21 Sep Happiness is a Verb
(…and a Habit)
We all have some bad habits, but what about good habits? Once we establish and feed our good habits, they become very engrained in our daily life and outlook. Becoming happier, means creating habits to take us there. The more we can practice happiness habits, the more likely we are to become happier. Make sense? Let’s explore.
- One of the first habits we can establish, and one that is easy, is to Smile more. We have the opportunity to offer a smile constantly throughout our day, so make the conscious effort to do it. Do it enough and you’ll generate Dopamine in your brain, and that feels great. Have you forgotten how to do it? That should be your first clue. Look at yourself in the mirror or on your smartphone camera…. Try it, practice it, master it. It is not that difficult.
- Get your Sleep. Sleeping about 8 hours a night will work wonders for your happiness because it regenerates your body and mind. Like plugging in your Tesla, it reinvigorates and recharges you. There are plenty of studies that show adequate sleep offers reduction in disease and chronic illness. How to do it? Track it! Jot down a note before and after sleeping and quantify the quality of the sleep you just experienced. Was it a 1, a 4 or a 10? The point of this exercise is to create an ongoing method for watching your sleep practice improve gradually. Take some quiet time for yourself before bed, read or bathe. Keep the bedroom quiet and dark, and if you can spend some extra cash on really comfortable and luxurious bedding. You’ll likely be surprised at just how much this will help you off to slumberland.
- Get Active. If you can exercise, your body will reward you with reduced stress, depressive thoughts and happiness overall. Don’t get too involved with dramatic and excessive practices – instead, maintain an easy routine that you can do consistently. Things like yoga, strolls, tai chi and stretching are great ways to get started. Maybe you would enjoy something else, such as a weekly ballroom dancing course, or whatever you’ve been wanting to try. The key is to choose something you can be consistent about.
- Complex carbohydrates such as veggies, whole grains and beans, can release serotonin the “Feel Happy” hormone. But don’t go too heavy on simple carbs, those high in starch and sugar because the lift they give often result in a crash shortly thereafter. If you eat meat, it should be lean meat. Chicken is a good example. Diary and various legumes are also good. Together, these stimulate dopamine and norepinephrine, boosting our energy and ability to concentrate. Fish, particularly fatty fish like salmon, add an anti-inflammatory effect, extending general health for the brain. Avoid, as a general rule, deep fried foods of any type, as they can bring your emotional state downward shortly after consumption.
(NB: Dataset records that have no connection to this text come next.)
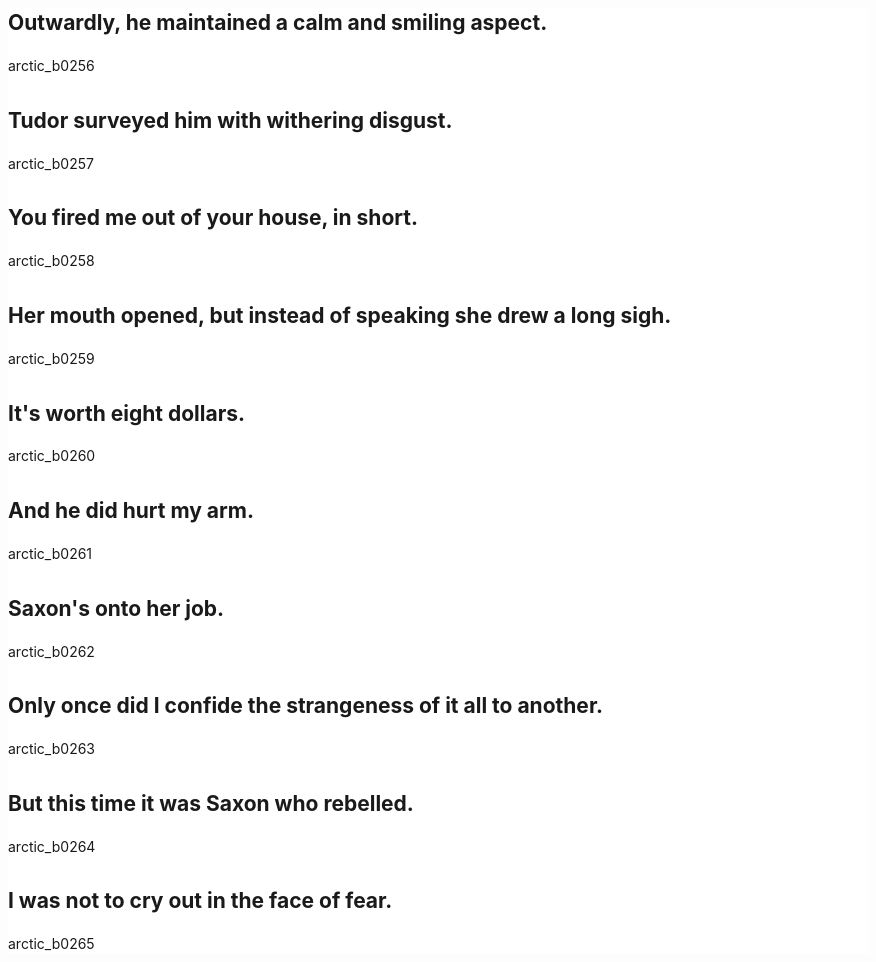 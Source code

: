 
## Outwardly, he maintained a calm and smiling aspect.
arctic_b0256
<audio data-autoplay src="beep.mp3"></audio>


## Tudor surveyed him with withering disgust.
arctic_b0257
<audio data-autoplay src="beep.mp3"></audio>


## You fired me out of your house, in short.
arctic_b0258
<audio data-autoplay src="beep.mp3"></audio>


## Her mouth opened, but instead of speaking she drew a long sigh.
arctic_b0259
<audio data-autoplay src="beep.mp3"></audio>


## It's worth eight dollars.
arctic_b0260
<audio data-autoplay src="beep.mp3"></audio>


## And he did hurt my arm.
arctic_b0261
<audio data-autoplay src="beep.mp3"></audio>


## Saxon's onto her job.
arctic_b0262
<audio data-autoplay src="beep.mp3"></audio>


## Only once did I confide the strangeness of it all to another.
arctic_b0263
<audio data-autoplay src="beep.mp3"></audio>


## But this time it was Saxon who rebelled.
arctic_b0264
<audio data-autoplay src="beep.mp3"></audio>


## I was not to cry out in the face of fear.
arctic_b0265
<audio data-autoplay src="beep.mp3"></audio>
- Be Grateful and be Expressive About it. Your mood will get a real charge out of demonstrating and expressing gratitude. Some studies have found that upswings in a sense of hopefulness and happiness are associated with the practice of being grateful. Make it a point to look for things or events or people in your day that you are grateful for. Is it a loved one, a co-worker, a wonderful scenic setting? Maybe it is recognizing in yourself that you are really good at something? If so, say it to yourself as you realize it. It only takes a week or so of paying attention to your surroundings that you will soon become rather adept at it, and you will likely feel happier in general as you continue to practice expressing gratitude.
- Practice Kindness and giving Compliments. When you offer praise, it does something very powerful for both people in the equation. It boosts both of you! Look for physical ques when you offer your compliment and you will likely see their eyes brighten. This “exchange” will brighten your eyes too because you will feel the power of your action immediately. Even small acts of kindness will also make you feel happier. We all enjoy being treated kindly, and an unexpected kindness can be very pleasing to both parties.
- Recognize when you are Unhappy. Sh*t happens. Let’s face it, we can’t go about denying when something painful, sad or troubling occurs. Rather than denying it, accept that it is a negative that has crept into your otherwise pleasant life. Experience the unpleasantness long enough to appreciate that it is real…but then move on by “reframing” the situation from what brought this unhappiness, to what you will do to get beyond it. Remember that it is unheard of to be happy ALL of the time.
- Write it Down. Maybe the last time you wrote in a journal was in high school, but you can reapply this habit for increasing happiness in your current circumstances. By writing down your thoughts you can review and assess in a calmer way the feelings and effects of the day’s events. You might find that you come up with a few ideas about how you will do things differently? Or, you might use it to recall things you are grateful for, and then give yourself a little credit (see item 5 above).
- You are Different- Don’t Compare. We can be overly quick to compare ourselves with others around us… they are more fit, or more intelligent, or more… well, you get the picture. Comparing ourselves to others is likely to cause discomfort or distress, depression or even anxiety. When you begin “self talking” about how you are less fortunate or glamorous etc. than someone else, stop and remind yourself that you are your own person, distinct and valuable just as you are. Maybe do a couple of minutes of some slow and concentrated deep breathing, relaxing your inner self-judgement. Then go about your business. After you have done this a number of times, it becomes second nature: kind of like a self-healing intervention.